幼き空虚な"優等生"の反抗 ~自身の意志と価値がわかる日まで~「仮面の私にさよならを」感想

 ニーゴはプロセカ2周年の後に、自己紹介の修正が行われました。その中にまふゆの自己紹介動画から「だって優等生だもん」という台詞が無くなった、という変更がありました。

 印象深い台詞ゆえ惜しむ声もありましたが、私はこの変更にとてもしっくりきました。彼女は仮面の裏に野心や恨みなど強い感情を抱えて優等生を演じているわけではなく、本当に望まれた振る舞いをしてきただけ。自身の武器として二面性を上手く使っているわけではなく、その自覚もないからです。良い外面を目的のためにうまく使える彰人とは全然違うものだと思います。ニーゴと出会い、何もない何も感じない(と思っている)自分から感情や好きなものを少しずつ見つけていく、操り人形になり心を育てられなかったどころか完全に固めた少女が、よちよちと歩き出したところ。そんな姿を描くうちに、最初の台詞違うなとなったのだと思います。
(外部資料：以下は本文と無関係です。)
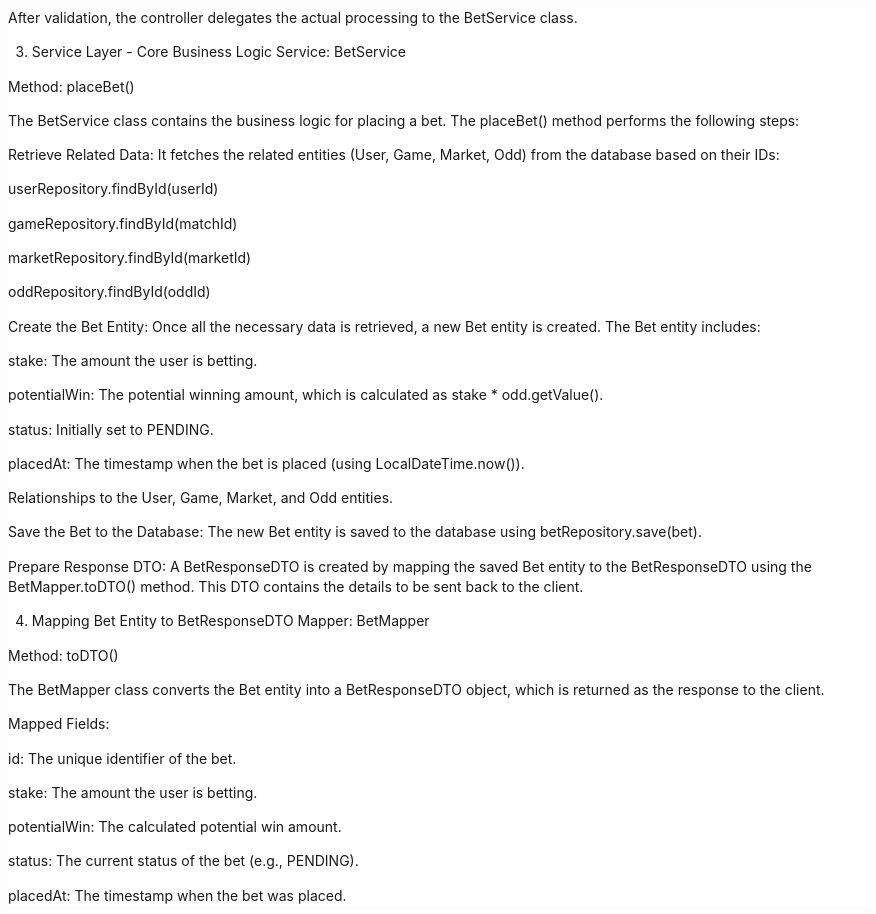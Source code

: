 After validation, the controller delegates the actual processing to the BetService class.


3. Service Layer - Core Business Logic
   Service: BetService

Method: placeBet()

The BetService class contains the business logic for placing a bet. The placeBet() method performs the following steps:

Retrieve Related Data: It fetches the related entities (User, Game, Market, Odd) from the database based on their IDs:

userRepository.findById(userId)

gameRepository.findById(matchId)

marketRepository.findById(marketId)

oddRepository.findById(oddId)

Create the Bet Entity: Once all the necessary data is retrieved, a new Bet entity is created. The Bet entity includes:

stake: The amount the user is betting.

potentialWin: The potential winning amount, which is calculated as stake * odd.getValue().

status: Initially set to PENDING.

placedAt: The timestamp when the bet is placed (using LocalDateTime.now()).

Relationships to the User, Game, Market, and Odd entities.

Save the Bet to the Database: The new Bet entity is saved to the database using betRepository.save(bet).

Prepare Response DTO: 
A BetResponseDTO is created by mapping the saved Bet entity to the BetResponseDTO using the BetMapper.toDTO() method. 
This DTO contains the details to be sent back to the client.


4. Mapping Bet Entity to BetResponseDTO
   Mapper: BetMapper

Method: toDTO()

The BetMapper class converts the Bet entity into a BetResponseDTO object, which is returned as the 
response to the client.

Mapped Fields:

id: The unique identifier of the bet.

stake: The amount the user is betting.

potentialWin: The calculated potential win amount.

status: The current status of the bet (e.g., PENDING).

placedAt: The timestamp when the bet was placed.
 お母さんにテストの点が悪いのを知られたらみんなと連絡が取れなくなる、だからテストのことを聞かれたら、採点が終わってないとごまかす。今回のように母が面談まで行くことは想定できずとも、1日2日で綻ぶことは容易に想像できる幼い選択です。ごまかしたいという気持ちだけあっても、定期テストの点が少し下がってもミスなだけで内容はわかっている、入試には直結しないなど言い訳の仕方は色々ありますが、思いつきもしない。お母さんの期待に沿う形以外の仮面の作り方などわからないし、大学入試の目標も全く主体的なものではなく自分の現在地もわからないから。
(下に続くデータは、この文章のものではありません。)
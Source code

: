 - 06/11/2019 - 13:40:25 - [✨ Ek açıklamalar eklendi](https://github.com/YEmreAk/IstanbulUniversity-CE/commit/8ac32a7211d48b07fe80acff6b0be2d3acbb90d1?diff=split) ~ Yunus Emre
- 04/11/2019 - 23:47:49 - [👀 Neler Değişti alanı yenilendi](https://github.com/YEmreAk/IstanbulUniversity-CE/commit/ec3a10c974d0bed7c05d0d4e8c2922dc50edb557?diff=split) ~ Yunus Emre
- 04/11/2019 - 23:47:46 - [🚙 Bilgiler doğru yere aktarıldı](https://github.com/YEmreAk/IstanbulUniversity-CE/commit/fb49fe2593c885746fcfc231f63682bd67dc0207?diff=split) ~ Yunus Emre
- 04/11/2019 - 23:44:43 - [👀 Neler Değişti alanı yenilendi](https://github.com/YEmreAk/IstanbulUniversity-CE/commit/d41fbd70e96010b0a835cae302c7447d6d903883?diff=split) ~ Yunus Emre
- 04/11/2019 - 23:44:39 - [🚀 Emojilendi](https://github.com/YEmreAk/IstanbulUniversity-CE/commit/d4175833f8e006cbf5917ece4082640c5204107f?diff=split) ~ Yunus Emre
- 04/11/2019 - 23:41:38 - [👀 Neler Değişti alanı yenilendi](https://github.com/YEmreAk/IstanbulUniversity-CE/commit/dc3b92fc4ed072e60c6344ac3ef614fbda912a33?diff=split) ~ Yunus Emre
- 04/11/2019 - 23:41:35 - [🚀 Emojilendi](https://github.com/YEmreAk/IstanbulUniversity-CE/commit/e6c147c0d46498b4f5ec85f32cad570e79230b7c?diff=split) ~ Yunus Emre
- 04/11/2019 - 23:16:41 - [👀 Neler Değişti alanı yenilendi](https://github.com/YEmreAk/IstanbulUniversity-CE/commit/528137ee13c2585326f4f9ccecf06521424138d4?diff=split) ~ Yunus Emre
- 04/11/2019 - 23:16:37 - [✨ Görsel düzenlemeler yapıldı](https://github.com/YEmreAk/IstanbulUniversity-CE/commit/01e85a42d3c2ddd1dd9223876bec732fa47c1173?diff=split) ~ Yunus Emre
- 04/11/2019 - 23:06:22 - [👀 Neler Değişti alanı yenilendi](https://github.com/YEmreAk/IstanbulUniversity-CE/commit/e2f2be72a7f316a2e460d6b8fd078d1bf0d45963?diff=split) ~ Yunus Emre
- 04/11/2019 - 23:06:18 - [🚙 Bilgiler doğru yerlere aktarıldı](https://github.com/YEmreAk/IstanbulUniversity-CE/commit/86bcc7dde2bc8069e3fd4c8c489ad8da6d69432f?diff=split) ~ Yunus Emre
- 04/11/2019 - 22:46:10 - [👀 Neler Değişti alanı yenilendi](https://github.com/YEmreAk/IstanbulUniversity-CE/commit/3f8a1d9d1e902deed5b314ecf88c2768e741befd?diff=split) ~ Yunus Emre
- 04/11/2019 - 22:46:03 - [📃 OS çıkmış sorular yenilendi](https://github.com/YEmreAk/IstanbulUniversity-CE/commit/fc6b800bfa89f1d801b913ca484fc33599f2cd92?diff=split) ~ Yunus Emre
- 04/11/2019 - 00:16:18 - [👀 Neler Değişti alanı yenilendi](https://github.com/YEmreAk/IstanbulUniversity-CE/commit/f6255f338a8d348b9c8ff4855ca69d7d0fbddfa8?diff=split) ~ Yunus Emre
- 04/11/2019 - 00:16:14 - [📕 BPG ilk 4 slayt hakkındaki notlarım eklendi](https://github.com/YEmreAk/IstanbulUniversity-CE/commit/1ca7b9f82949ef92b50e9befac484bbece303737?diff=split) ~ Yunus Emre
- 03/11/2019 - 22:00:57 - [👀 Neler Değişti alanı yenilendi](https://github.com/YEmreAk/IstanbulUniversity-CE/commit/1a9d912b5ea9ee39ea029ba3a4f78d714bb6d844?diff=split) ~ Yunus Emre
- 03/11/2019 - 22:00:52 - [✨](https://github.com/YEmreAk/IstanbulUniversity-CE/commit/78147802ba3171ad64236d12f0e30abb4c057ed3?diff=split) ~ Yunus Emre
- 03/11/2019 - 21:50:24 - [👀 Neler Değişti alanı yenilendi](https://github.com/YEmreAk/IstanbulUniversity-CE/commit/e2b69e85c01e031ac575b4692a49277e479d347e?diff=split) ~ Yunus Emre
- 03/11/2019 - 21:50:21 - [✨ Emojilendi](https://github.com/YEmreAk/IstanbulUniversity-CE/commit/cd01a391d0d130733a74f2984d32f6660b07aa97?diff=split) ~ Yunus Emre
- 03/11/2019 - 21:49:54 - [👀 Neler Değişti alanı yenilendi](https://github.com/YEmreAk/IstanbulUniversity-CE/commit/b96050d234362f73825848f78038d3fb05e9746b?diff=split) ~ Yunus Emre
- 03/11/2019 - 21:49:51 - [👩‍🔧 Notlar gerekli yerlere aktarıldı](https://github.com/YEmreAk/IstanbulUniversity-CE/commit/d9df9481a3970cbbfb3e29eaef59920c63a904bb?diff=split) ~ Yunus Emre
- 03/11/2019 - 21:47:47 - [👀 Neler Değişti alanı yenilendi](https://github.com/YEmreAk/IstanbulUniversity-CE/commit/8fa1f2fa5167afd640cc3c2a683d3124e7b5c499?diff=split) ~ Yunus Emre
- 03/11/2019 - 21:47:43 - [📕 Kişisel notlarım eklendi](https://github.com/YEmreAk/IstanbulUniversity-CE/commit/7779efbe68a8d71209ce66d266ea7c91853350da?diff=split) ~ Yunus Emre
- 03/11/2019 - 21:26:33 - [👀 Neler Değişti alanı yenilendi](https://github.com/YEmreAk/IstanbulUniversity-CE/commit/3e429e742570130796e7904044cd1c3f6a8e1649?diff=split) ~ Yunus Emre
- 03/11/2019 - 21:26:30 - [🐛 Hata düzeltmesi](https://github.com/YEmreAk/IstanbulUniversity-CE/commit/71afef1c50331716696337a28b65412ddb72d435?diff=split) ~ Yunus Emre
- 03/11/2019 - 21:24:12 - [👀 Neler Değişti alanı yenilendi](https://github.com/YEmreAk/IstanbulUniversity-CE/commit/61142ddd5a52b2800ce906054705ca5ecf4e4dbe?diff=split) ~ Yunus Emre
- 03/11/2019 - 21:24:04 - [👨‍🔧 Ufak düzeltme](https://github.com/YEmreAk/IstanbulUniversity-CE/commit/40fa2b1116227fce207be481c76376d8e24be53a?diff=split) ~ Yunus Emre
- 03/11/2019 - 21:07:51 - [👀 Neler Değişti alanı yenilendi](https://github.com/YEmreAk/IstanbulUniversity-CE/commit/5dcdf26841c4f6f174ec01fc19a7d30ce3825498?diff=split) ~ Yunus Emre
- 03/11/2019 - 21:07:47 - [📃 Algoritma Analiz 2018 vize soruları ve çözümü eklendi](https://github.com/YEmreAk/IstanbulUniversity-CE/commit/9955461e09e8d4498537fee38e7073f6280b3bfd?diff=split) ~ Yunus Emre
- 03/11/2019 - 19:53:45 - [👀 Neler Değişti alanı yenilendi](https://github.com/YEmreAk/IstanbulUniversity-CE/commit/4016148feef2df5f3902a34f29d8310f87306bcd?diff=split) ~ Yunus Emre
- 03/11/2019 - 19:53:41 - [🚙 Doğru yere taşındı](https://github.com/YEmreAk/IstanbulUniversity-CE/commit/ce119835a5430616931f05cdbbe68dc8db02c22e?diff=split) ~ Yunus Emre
 カイトとミクが支えるいい役割でしたね。母に思いを伝えなければ始まらないと押すカイト。壊れてほしくないから伝えてほしいと押すミク。厳しさと優しさとも言えますが、自分を守るために行動しろというカイトの姿勢は一貫しています。終了後エリア会話の「結果はどうあれやるべきことをした、今はそれでいいだろ」という言葉が、とても良いと思いました。
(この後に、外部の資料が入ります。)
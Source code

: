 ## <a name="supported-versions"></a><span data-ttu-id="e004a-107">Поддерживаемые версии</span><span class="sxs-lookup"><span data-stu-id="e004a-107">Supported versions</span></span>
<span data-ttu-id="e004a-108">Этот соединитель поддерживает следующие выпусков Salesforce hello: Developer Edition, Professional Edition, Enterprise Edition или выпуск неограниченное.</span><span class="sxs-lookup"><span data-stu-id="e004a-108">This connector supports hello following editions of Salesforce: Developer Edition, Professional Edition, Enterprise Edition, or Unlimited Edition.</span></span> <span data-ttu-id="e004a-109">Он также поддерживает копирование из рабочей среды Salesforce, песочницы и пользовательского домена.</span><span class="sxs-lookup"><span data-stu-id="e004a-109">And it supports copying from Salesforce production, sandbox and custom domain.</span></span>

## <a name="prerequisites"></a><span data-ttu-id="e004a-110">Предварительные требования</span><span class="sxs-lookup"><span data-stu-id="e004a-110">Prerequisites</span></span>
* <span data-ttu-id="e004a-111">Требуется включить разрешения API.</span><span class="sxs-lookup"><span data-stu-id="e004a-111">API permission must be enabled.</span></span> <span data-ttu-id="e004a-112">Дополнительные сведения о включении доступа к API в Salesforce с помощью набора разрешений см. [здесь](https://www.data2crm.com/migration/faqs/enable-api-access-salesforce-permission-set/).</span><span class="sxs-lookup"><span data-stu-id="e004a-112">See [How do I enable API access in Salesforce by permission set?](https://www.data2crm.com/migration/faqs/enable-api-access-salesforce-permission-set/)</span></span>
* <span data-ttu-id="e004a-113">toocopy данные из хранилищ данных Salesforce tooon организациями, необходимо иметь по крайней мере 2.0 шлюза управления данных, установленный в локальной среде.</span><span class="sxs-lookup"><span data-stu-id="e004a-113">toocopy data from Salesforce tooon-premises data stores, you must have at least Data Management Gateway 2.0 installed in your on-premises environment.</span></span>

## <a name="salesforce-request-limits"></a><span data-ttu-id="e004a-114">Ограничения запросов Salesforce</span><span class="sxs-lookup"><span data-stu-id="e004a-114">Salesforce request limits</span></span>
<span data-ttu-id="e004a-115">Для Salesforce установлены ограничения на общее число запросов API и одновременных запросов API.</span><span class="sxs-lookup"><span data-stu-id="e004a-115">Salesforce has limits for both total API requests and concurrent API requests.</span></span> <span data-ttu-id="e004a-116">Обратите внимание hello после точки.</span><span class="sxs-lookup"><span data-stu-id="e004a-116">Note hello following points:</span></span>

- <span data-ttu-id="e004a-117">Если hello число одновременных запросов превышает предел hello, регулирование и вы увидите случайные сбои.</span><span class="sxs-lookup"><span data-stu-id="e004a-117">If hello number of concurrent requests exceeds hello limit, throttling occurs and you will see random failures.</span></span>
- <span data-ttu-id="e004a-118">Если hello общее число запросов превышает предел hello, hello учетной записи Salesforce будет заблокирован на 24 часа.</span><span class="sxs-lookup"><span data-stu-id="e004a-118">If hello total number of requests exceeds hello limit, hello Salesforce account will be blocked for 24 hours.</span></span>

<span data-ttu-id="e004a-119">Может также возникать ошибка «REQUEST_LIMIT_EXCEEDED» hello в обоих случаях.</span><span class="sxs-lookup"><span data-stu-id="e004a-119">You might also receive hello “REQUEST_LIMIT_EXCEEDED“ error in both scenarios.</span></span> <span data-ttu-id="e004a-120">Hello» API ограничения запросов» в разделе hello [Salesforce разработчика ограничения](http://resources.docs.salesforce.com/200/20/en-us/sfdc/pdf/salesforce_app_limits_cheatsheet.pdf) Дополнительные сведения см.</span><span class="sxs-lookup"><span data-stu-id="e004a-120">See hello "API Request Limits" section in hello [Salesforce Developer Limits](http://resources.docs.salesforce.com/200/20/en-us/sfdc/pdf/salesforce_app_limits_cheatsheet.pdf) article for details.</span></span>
 仲間と音楽をしたいという意志。借り物の夢ではなく、自分の選択を見つけたいという思い。説得として上手な言葉ではありませんでしたが、とにかく懸命にぶつけました。自分の理想通りに歩んでほしい母からは「変わってしまった」残念な変化だったかもしれませんが、その変化は立派な精神的成長です。

 文字通り決死の想いは伝わらず、家を飛び出し、駆け付けた奏に抱えられて絞り出す言葉は「全部、私が悪いのかな」。今はまだ自分の価値をゼロだと思っていますが、今後まふゆには自分の価値に気づいていってほしいです。まだニーゴにしか見せられない思ったことをそのまま口に出すそっけない姿も、「迷い子の手を引くその先は」で見せた優しい姿も、そして優等生の仮面を被り愛想よく振る舞う姿も含めて。色んな自分を認めるカギは、ニーゴのみんなだけでなく、雫・えむ・類といったニーゴとは違う関わり方をして、それぞれ朝比奈まふゆという人物の違った魅力に触れてきた人達にもあるのではないかと思います。


 自分の中心に確かな意志を持った時、空虚な自分には意味のなかった仮面は大切な人を守る道具として使えます。その時、まふゆは本質的にもつ優しさで誰かを救える存在になっているのだと思います。強くなった彼女がなおそう願うなら母も含めて…わがままに進んでほしいです。

 険しい道のりですが、奏、絵名、瑞希、セカイのみんなが必ずついています。自分の歩む道を自分で決めて堂々と歩けるようになるのか、見守っていきたいです。